▸ **What this task involves**
Search the data for the string "apply" and extract every line where it appears.

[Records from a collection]
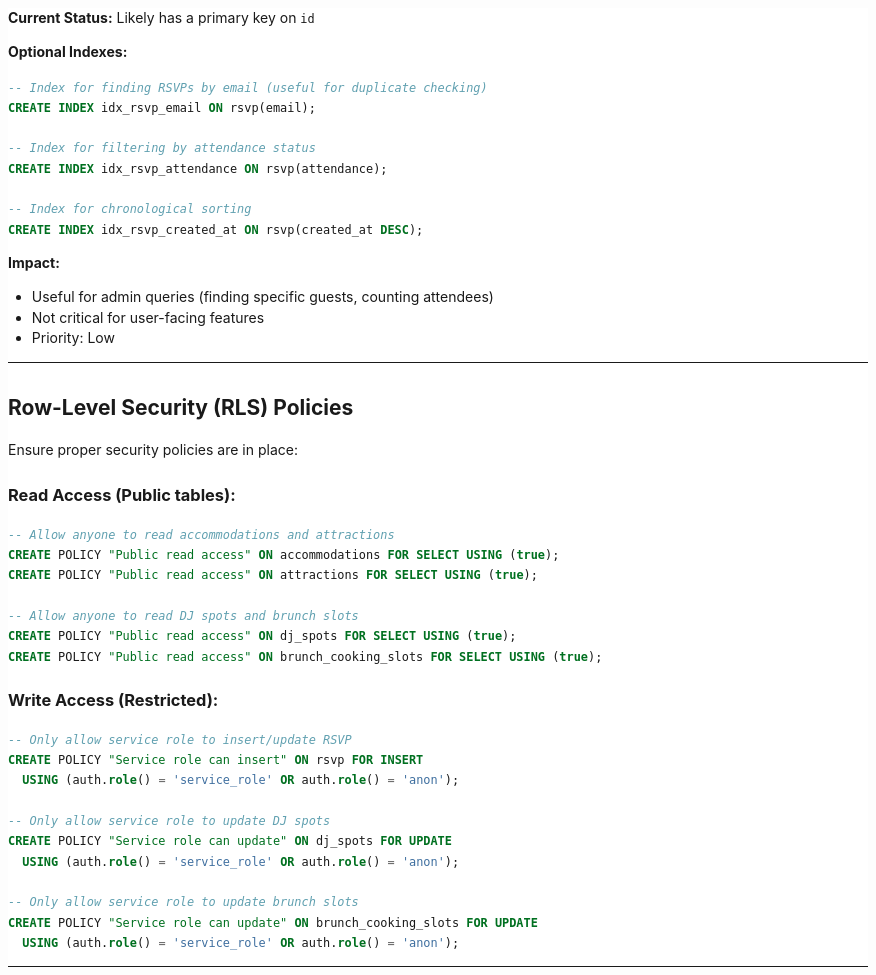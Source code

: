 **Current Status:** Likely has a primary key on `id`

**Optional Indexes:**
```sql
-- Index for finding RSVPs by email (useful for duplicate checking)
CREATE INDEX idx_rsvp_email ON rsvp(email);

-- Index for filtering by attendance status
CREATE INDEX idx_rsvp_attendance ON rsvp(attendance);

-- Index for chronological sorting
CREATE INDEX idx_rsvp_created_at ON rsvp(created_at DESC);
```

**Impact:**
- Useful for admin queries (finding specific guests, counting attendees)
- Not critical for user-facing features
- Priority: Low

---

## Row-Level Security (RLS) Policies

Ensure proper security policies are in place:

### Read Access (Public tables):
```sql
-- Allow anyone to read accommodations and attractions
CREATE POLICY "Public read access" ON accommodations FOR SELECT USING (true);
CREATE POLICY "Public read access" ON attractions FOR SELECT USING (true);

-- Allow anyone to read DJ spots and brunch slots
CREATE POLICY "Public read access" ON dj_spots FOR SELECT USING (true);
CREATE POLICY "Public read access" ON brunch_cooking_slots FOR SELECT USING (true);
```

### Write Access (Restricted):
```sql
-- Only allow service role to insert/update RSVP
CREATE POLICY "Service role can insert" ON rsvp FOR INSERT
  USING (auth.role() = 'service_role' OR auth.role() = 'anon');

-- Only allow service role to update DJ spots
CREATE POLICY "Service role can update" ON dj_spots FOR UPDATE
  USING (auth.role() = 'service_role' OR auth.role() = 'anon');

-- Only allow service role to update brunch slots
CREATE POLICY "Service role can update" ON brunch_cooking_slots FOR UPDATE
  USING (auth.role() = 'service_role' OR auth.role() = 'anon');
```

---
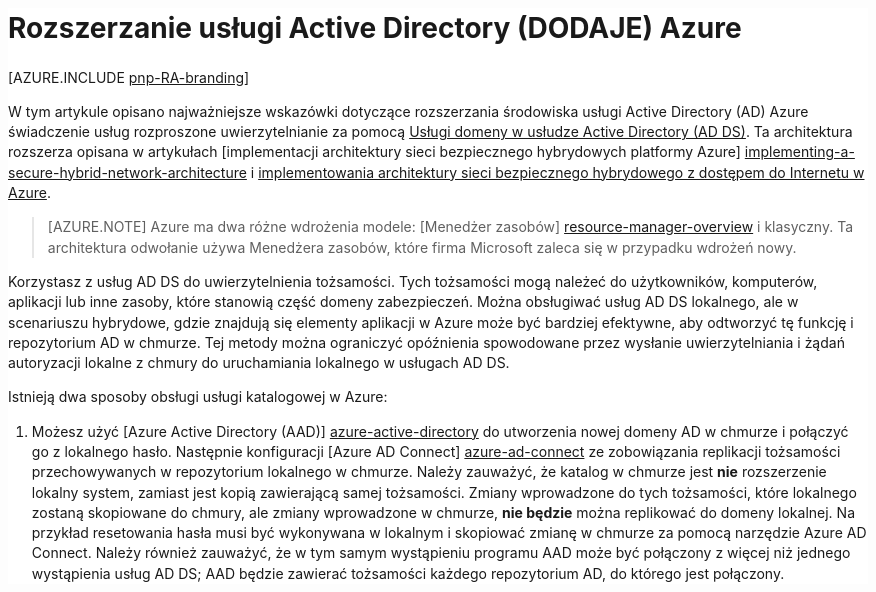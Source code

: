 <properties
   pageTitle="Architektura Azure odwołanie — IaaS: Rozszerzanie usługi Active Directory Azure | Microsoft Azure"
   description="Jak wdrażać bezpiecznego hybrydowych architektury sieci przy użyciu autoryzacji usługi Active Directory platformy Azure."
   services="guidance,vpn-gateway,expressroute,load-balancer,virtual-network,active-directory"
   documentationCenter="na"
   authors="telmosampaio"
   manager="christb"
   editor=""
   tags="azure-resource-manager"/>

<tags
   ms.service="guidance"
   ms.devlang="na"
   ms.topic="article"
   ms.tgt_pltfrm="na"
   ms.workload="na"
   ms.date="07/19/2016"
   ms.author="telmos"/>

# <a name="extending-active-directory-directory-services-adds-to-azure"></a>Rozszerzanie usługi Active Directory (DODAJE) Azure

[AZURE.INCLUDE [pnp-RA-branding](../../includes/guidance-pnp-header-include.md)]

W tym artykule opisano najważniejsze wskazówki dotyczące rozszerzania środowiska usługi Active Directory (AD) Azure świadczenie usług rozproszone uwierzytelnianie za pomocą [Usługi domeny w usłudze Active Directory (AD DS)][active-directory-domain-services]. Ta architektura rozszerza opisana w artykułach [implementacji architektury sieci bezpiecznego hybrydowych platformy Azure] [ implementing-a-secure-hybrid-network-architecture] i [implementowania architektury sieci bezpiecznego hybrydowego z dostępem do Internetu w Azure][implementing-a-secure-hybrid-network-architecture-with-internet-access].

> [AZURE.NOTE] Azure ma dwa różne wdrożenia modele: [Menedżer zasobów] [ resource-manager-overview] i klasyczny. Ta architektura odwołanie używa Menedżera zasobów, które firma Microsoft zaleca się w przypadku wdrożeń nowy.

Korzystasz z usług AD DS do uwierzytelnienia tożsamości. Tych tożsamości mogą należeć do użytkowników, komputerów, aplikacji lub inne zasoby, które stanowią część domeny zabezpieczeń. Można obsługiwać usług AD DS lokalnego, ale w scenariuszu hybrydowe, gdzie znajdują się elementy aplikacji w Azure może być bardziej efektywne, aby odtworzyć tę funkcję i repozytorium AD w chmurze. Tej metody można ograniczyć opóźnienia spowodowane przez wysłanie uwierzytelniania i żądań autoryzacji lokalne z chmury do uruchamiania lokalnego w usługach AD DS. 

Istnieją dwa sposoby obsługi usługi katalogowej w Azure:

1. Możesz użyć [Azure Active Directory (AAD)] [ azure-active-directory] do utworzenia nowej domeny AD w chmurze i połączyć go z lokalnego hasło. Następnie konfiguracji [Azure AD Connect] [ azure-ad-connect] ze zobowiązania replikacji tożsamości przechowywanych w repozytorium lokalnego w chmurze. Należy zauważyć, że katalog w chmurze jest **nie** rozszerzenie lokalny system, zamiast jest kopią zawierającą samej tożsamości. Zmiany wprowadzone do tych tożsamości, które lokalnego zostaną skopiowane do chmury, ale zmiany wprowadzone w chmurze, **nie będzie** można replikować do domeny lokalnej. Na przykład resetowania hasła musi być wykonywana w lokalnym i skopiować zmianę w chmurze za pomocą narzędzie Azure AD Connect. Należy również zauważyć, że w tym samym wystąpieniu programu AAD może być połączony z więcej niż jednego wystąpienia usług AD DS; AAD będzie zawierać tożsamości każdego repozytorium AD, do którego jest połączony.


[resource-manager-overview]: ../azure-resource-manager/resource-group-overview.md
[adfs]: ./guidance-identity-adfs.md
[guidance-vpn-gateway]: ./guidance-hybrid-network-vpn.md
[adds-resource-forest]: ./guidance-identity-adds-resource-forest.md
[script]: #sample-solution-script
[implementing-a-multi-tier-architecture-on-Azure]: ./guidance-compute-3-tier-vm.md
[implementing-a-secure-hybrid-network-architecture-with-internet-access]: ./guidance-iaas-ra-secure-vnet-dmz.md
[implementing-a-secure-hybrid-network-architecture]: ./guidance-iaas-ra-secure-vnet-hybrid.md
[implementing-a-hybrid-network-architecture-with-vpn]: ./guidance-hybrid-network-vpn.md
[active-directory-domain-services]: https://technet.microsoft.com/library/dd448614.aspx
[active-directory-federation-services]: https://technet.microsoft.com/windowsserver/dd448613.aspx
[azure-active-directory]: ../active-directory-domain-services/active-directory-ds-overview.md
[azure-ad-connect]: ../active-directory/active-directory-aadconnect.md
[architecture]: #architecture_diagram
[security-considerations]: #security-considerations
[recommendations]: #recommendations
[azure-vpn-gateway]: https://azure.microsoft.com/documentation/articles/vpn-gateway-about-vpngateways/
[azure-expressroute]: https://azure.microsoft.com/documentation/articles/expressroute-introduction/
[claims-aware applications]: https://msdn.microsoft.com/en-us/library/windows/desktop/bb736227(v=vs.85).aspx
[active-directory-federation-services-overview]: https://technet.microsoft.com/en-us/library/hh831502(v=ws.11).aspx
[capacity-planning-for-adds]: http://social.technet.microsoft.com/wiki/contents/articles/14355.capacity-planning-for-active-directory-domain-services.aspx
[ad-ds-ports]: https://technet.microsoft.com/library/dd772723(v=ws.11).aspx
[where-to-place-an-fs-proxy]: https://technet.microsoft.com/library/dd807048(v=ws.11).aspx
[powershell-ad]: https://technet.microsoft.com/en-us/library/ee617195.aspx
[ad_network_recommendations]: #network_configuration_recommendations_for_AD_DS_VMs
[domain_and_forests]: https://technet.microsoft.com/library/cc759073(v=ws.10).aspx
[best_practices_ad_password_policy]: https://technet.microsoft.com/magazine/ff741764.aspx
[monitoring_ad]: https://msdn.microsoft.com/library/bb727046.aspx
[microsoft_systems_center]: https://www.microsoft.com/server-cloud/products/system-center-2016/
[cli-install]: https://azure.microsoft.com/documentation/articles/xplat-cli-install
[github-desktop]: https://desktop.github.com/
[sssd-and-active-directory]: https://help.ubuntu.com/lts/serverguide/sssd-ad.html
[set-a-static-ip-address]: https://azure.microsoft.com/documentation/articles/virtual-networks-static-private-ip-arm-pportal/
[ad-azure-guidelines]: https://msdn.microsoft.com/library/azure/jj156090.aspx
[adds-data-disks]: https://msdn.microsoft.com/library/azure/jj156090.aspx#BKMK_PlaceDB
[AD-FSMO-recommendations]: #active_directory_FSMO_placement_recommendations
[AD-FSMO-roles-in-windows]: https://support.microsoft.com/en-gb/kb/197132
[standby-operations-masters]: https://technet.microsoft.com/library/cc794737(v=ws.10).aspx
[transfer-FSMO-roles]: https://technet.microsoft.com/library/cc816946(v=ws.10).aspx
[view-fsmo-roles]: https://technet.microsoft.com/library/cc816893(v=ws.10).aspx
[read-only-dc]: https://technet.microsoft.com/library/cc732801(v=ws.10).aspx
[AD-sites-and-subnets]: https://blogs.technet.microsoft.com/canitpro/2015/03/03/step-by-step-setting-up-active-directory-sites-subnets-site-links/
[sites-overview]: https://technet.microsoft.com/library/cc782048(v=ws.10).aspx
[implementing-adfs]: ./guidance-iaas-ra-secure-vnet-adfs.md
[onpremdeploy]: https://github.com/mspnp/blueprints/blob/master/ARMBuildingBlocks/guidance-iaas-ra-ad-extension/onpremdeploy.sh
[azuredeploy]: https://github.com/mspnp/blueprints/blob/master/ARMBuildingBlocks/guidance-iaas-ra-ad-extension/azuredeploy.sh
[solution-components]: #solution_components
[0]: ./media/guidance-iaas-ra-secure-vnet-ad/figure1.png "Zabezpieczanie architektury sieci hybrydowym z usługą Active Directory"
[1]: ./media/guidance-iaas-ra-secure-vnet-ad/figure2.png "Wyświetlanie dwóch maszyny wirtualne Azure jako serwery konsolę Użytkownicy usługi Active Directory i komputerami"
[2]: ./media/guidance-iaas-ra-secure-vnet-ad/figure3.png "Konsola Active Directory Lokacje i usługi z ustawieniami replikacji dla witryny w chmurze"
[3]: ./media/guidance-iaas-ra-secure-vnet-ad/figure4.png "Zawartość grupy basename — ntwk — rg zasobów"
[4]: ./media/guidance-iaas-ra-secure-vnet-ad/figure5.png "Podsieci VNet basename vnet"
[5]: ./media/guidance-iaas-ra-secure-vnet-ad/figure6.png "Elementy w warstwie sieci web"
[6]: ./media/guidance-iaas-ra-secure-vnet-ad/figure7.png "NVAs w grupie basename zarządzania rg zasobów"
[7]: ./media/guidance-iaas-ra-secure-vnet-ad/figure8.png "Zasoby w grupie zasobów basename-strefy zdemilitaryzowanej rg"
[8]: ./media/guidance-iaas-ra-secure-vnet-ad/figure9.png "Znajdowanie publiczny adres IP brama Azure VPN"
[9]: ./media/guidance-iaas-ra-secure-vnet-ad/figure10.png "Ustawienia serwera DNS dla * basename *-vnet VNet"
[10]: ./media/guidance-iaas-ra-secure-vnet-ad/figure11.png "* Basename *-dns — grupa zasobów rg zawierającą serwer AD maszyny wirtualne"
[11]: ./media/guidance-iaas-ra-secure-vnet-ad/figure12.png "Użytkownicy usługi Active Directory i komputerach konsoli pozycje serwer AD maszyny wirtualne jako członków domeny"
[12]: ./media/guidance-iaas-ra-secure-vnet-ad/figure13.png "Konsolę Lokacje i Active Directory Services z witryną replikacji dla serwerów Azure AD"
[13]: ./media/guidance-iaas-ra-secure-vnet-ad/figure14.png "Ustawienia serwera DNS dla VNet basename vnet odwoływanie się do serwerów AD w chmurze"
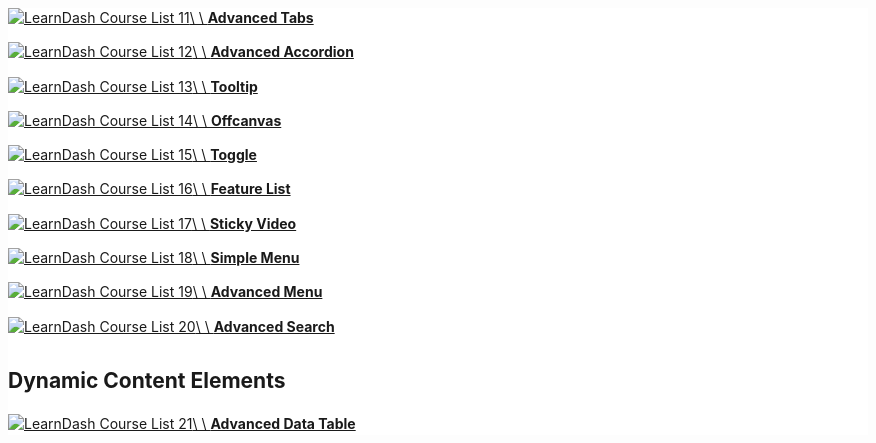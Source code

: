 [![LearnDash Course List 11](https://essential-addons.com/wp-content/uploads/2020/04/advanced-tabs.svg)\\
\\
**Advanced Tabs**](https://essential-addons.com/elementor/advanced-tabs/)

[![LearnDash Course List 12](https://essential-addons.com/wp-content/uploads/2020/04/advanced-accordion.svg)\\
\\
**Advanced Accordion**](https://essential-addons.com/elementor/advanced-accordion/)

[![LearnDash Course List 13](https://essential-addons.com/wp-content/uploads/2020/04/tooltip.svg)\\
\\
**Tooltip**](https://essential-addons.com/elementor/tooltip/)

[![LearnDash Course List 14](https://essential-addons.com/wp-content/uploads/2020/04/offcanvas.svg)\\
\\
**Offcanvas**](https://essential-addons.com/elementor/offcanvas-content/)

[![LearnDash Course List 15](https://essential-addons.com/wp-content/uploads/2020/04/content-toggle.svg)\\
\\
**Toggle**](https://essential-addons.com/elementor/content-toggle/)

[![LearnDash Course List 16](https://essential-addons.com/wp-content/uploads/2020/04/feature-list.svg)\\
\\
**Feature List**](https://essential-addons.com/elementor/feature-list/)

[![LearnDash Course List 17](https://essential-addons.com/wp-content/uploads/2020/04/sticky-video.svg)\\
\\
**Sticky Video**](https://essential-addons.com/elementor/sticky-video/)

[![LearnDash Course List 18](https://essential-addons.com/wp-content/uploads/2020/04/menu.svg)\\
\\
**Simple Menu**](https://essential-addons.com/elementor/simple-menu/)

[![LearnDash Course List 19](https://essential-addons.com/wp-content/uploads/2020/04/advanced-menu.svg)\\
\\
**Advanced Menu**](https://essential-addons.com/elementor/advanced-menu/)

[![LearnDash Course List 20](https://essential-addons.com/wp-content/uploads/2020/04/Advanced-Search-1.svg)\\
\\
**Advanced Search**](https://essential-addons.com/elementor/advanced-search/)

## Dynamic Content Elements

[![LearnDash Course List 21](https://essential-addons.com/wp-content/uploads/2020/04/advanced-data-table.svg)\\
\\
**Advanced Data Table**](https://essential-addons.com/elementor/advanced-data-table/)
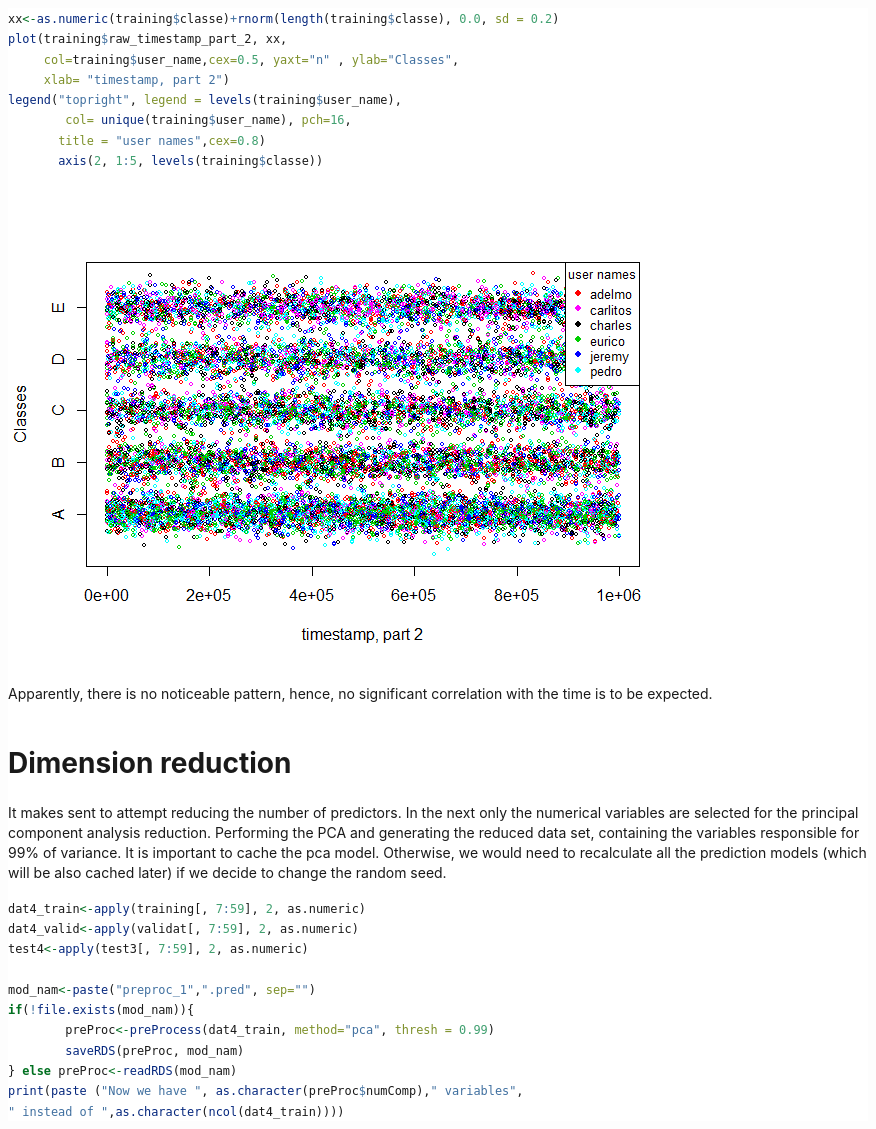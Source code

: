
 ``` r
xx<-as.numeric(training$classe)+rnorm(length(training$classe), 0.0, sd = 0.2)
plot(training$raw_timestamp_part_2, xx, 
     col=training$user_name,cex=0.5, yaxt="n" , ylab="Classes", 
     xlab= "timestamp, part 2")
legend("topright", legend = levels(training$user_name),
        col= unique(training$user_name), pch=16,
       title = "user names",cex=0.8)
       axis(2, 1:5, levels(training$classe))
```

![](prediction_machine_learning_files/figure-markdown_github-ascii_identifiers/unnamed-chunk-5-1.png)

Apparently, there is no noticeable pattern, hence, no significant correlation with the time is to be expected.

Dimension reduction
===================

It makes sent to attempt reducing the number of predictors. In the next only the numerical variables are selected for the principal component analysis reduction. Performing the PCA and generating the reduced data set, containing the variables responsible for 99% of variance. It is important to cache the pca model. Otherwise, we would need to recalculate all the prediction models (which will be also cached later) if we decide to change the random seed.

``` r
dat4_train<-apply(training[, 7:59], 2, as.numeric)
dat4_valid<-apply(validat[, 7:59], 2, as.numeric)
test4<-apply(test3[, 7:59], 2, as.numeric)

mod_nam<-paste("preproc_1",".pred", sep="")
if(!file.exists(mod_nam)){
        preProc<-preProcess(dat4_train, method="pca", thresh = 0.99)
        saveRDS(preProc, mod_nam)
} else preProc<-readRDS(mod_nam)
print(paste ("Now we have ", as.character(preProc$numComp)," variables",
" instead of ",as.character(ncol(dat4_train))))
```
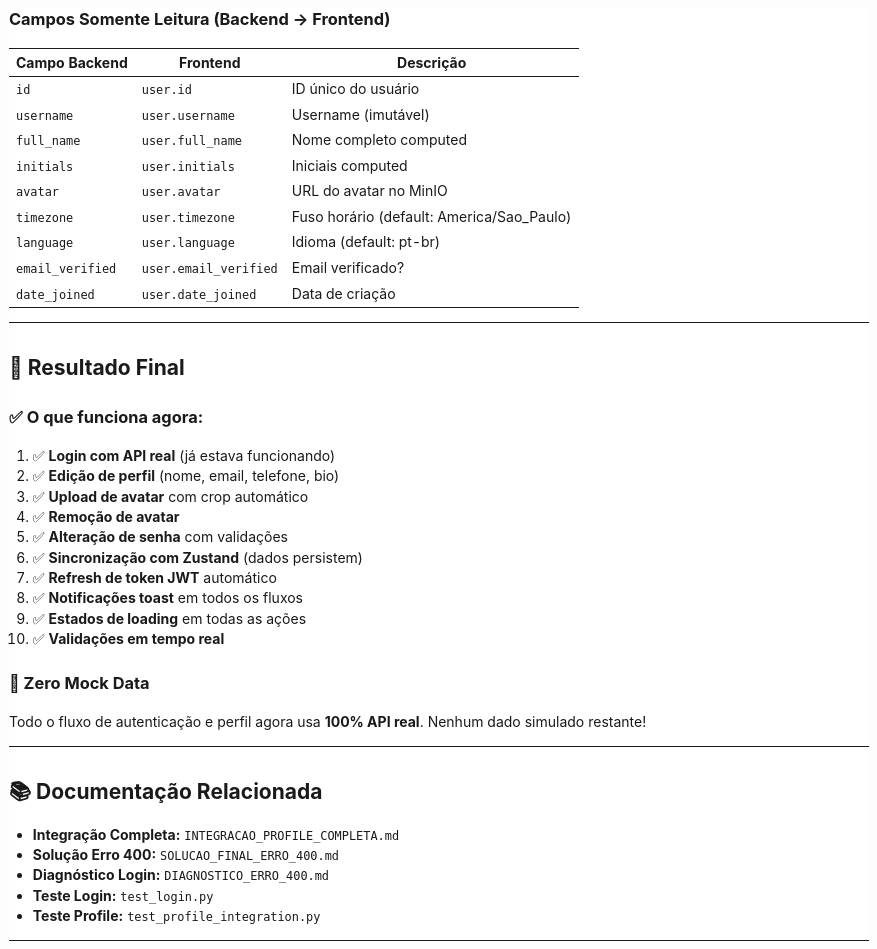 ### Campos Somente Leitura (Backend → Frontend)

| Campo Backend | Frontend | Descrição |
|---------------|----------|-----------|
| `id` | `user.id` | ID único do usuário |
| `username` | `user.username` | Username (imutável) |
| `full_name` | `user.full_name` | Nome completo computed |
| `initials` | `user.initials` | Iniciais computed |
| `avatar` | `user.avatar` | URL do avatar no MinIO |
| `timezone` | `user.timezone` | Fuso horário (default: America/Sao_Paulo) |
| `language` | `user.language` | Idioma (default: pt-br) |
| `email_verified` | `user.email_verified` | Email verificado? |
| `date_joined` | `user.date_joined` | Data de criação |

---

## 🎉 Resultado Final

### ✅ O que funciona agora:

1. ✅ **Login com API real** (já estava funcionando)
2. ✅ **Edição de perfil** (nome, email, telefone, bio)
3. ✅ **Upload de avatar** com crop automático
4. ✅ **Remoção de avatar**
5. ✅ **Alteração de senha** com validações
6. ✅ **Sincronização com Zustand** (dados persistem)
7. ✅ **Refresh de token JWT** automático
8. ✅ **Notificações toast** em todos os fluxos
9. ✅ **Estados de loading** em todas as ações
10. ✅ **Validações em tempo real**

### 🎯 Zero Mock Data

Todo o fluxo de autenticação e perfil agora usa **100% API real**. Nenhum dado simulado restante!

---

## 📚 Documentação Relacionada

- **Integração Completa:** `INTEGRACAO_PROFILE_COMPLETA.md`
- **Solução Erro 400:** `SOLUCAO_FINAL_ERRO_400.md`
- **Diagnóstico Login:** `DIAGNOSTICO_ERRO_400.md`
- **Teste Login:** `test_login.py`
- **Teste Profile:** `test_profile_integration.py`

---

▸ **Your response**
dat4_train<-apply(training[, 7:59], 2, as.numeric)
dat4_valid<-apply(validat[, 7:59], 2, as.numeric)
test4<-apply(test3[, 7:59], 2, as.numeric)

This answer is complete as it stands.